Artigos de Braulio Tavares em sua coluna diária no "Jornal da Paraíba" (Campina Grande-PB), desde o 0001 (23 de março de 2003) até o 4098 (10 de abril de 2016). Do 4099 em diante, os textos estão sendo publicados apenas neste blog, devido ao fim da publicação do jornal impresso.
sábado, 13 de novembro de 2010
2400) A palavra forma (13.11.2010)
(foto: Irving Penn)
Alguém duvida que seja esta uma das palavras mais importantes do idioma? É um dos conceitos abstratos mais pervasivos e onipresentes, porque tudo tem forma, tudo que existe existe através de algum tipo de manifestação física ou mental, e essa manifestação tem forma sob algum aspecto. Deus, por exemplo, este amplíssimo conceito que engole todos os demais. A forma de Deus é a totalidade, daí a “boutade” do surrealista Naville, que o chamou “O Grande Imóvel” (pois se Deus é tudo não pode mover-se para outro espaço, pois isto subentenderia que é um espaço além dele próprio). A forma de Deus coincide com a forma do Todo que somos capazes de imaginar, seja ele espiritual, seja ele físico (o Universo, ou o cacho-de-bolhas de todos os Universos físicos possíveis).

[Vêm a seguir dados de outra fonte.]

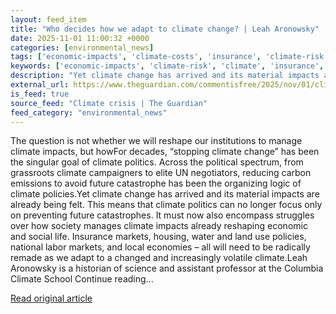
 ```yaml
---
layout: feed_item
title: "Who decides how we adapt to climate change? | Leah Aronowsky"
date: 2025-11-01 11:00:32 +0000
categories: [environmental_news]
tags: ['economic-impacts', 'climate-costs', 'insurance', 'climate-risk']
keywords: ['economic-impacts', 'climate-risk', 'climate', 'insurance', 'decides', 'adapt', 'climate-costs']
description: "Yet climate change has arrived and its material impacts are already being felt"
external_url: https://www.theguardian.com/commentisfree/2025/nov/01/climate-change-adaptation
is_feed: true
source_feed: "Climate crisis | The Guardian"
feed_category: "environmental_news"
---
```


The question is not whether we will reshape our institutions to manage climate impacts, but howFor decades, “stopping climate change” has been the singular goal of climate politics. Across the political spectrum, from grassroots climate campaigners to elite UN negotiators, reducing carbon emissions to avoid future catastrophe has been the organizing logic of climate policies.Yet climate change has arrived and its material impacts are already being felt. This means that climate politics can no longer focus only on preventing future catastrophes. It must now also encompass struggles over how society manages climate impacts already reshaping economic and social life. Insurance markets, housing, water and land use policies, national labor markets, and local economies – all will need to be radically remade as we adapt to a changed and increasingly volatile climate.Leah Aronowsky is a historian of science and assistant professor at the Columbia Climate School Continue reading...

[Read original article](https://www.theguardian.com/commentisfree/2025/nov/01/climate-change-adaptation)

Não devemos confundir forma com a palavra fôrma, mesmo que o acento diferencial tenha caído. Uma fôrma é um molde que produz uma forma mas é criado por ela – só se constrói uma fôrma para perpetuar uma forma que, com o uso, se consagrou, e precisa ser mantida e multiplicada. A fôrma é consequência da forma. O mesmo pode se dizer da fórmula, que não passa de uma “fôrma” abstrata, um conjunto de sinais matemáticos ou químicos, que em princípio tem como função produzir o mesmo resultado quando aplicada.
O interessante é que o mesmo conceito se usa em latim como “form-” e em grego como “morph-”, numa inversão sonora cuja nomenclatura e razão de ser deixo aos gramáticos. Mas a consequência desse fato é que a ciência das formas é a morfologia, e a mudança de forma é uma metamorfose.
A palavra ocorre também no uso dos termos formal/informal quando nos referimos ao modo de se comportar ou de se vestir. Quando um jantar ou um traje são formais, isto significa uma expectativa de que correspondam a uma determinada forma, ou maneira de ser. Quando não, tornam-se aquilo que na linguagem informal chamamos de “alavontê”, não há forma prevista, cada um faz como lhe der na telha. Outra derivação muito popular é “formosa”: que tem belas formas.
Uma expressão interessante e muito em uso é “na forma da lei”, ou seja, “exatamente como a lei determina”. Todos sabemos que a lei tem forma (também chamada de “a letra da lei”) e tem espírito, tanto é assim que muitas vezes dizemos que determinado juiz agiu mais de acordo com o espírito da lei do que com a sua forma. Ou seja, o juiz foi capaz de entender em profundidade a intenção de quem criou aquela lei, e de perceber que a formulação por escrito dessa intenção apresentava uma falha, ou uma ambiguidade, ou uma incompletude; e que para ser fiel à ideia seria preciso ir além do texto escrito, mesmo que aparentemente contradizendo-o. Num caso assim, talvez fosse linguisticamente correto dizer que o juiz agiu de acordo com a “forma” da lei (sua intenção original, o pensamento que lhe deu origem) e não com sua “fôrma” (o instrumento concebido para aplicar aquela intenção).